Remembering Lee Kuan Yew

Remembering Lee Kuan Yew: Father gave advice but let us decide for ourselves

Lee Hsien Yang, 57, is Mr Lee Kuan Yew's younger son and chairman of the Civil Aviation Authority of Singapore

Mr Lee Hsien Yang was the son who chose not to follow his father's footsteps into politics.

He did things his way and carved a career in the corporate world.

Not that his parents did not try to influence his choices along the way.

When he was picking a graduate school in the 1980s, he did not choose Harvard University, where his father spent a sabbatical in 1968 and elder brother Hsien Loong did his master's in public administration.

In an attempt to persuade him, his parents sent him a series of articles about "how Harvard is a great institution" and "what it meant to be an alumnus".

Hsien Yang, 57, chose to do a master's degree in management at Stanford University instead.

He is the youngest of the Lee children, after Prime Minister Lee Hsien Loong, 63, and Dr Lee Wei Ling, 60, director of the National Neuroscience Institute.

He described his father as someone who followed what the three children did and gave advice on academic choices, for example, but left them to decide for themselves.

Hsien Yang was two years old when his father became the first Prime Minister of Singapore in 1959, and did not see much of him as a child.

The children would trail their father around the nine-hole Istana golf course in the evenings, and catch up on the day's events over dinner in Oxley Road.

It was only during the family's annual two-week vacations to Fraser's Hill, Cameron Highlands and later Changi Cottage that they saw more of their father.

The parenting was left largely to Mrs Lee.

A conveyancing lawyer at the law firm Lee & Lee, which she co-founded with her husband and brother-in-law Dennis, she would go home at lunchtime to be with her children.

"I think the nature of conveyance work was much more predictable than litigation or corporate law, which can be very intense, so she was able to manage both her legal practice and the family," said Hsien Yang.

A Queen's Scholar herself, Mrs Lee raised three President's Scholars. Both sons joined the Singapore Armed Forces and rose to the rank of Brigadier-General. Hsien Loong left the military in 1984 to enter politics, while Hsien Yang left in 1996 to join the private sector.

Politics was simply not his cup of tea, explained Hsien Yang, who is married to lawyer Lim Suet Fern, 56, and has three sons - Li Shengwu, 30; Li Huanwu, 28; and Li Shaowu, 20.

"My father suggested it but I didn't think it was something I wanted to do.

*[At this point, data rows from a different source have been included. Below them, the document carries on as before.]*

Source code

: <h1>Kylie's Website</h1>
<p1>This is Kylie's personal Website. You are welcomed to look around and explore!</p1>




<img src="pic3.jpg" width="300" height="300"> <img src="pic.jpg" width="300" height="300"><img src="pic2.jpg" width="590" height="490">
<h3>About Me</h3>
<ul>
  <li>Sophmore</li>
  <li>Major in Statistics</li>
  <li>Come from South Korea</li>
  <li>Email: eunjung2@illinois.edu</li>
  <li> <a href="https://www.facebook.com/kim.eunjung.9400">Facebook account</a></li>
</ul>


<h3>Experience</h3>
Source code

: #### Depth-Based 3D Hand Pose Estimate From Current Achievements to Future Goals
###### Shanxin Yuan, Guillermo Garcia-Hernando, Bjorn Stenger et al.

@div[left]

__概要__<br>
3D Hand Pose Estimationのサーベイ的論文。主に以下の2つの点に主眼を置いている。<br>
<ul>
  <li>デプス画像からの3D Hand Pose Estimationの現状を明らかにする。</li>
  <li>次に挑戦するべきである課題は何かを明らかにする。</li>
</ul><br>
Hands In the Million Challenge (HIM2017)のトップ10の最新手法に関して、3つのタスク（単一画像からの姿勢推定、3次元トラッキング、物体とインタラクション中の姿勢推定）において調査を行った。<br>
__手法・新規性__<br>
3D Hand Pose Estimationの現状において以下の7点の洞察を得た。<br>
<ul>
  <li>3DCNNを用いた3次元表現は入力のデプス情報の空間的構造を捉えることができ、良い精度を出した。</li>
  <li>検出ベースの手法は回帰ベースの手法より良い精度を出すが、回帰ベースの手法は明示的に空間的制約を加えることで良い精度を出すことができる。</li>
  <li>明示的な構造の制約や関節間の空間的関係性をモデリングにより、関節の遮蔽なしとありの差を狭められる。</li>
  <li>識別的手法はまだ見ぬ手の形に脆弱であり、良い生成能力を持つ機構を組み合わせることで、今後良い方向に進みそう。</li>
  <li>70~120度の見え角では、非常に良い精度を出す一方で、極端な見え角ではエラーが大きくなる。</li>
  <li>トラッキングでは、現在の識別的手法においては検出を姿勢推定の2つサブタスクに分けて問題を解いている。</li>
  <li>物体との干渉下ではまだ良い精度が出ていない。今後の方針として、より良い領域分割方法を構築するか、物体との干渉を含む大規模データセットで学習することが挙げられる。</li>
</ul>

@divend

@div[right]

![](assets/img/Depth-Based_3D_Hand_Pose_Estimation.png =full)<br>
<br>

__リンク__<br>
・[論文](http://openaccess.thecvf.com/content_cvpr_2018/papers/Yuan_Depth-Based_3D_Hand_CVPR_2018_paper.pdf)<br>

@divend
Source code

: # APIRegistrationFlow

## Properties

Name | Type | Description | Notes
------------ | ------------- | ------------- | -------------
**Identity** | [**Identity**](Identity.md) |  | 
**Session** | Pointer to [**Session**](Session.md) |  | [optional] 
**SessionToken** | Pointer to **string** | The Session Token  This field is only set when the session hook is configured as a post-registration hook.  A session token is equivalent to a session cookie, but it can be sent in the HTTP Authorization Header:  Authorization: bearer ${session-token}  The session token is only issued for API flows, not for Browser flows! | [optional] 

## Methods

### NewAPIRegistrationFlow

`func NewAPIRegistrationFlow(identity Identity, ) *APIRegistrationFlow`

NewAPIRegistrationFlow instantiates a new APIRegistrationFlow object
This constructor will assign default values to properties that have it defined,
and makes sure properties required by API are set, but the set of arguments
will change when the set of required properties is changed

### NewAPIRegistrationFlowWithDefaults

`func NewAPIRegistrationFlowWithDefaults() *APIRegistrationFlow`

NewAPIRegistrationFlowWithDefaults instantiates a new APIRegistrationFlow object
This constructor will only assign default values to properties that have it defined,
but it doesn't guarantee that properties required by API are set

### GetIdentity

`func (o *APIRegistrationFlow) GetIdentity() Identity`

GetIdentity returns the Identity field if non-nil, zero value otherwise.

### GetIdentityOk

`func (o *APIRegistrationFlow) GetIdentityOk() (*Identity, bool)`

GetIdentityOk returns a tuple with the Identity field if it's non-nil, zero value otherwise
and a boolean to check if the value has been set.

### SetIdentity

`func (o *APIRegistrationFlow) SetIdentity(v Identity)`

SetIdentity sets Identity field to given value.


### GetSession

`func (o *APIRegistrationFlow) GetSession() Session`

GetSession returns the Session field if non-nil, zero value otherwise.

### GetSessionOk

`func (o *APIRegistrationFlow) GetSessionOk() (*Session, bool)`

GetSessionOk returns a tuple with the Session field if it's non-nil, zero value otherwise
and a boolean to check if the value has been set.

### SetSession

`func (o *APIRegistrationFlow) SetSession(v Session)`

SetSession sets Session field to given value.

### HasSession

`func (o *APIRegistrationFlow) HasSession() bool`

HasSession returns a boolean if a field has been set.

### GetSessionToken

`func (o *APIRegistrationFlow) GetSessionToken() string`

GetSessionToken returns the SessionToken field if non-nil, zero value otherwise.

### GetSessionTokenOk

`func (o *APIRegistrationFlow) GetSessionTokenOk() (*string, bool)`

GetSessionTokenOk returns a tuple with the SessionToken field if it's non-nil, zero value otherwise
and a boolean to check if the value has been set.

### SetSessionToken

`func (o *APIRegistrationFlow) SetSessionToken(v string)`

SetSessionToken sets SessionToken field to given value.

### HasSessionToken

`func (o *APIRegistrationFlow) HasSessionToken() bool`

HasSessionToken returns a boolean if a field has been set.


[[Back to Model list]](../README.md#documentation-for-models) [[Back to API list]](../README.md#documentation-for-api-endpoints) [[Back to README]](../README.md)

Politics should be a calling," he said.

"I've never seriously contemplated it. I don't know why people think just because I am my father's son, this had to be my destiny."

There was some burden in being the son of Mr Lee Kuan Yew, he said.

"Some people will claim that I got the opportunities because I was who I was," he said.

"I think I've earned them and worked very hard to earn them, which is what I think my parents would have expected."

As a rule, he never brings up his association to his father.

"It irks me that in newspaper reports, even till today, when they mention me, they'll mention that I'm the son of the former Prime Minister or the brother of the current Prime Minister.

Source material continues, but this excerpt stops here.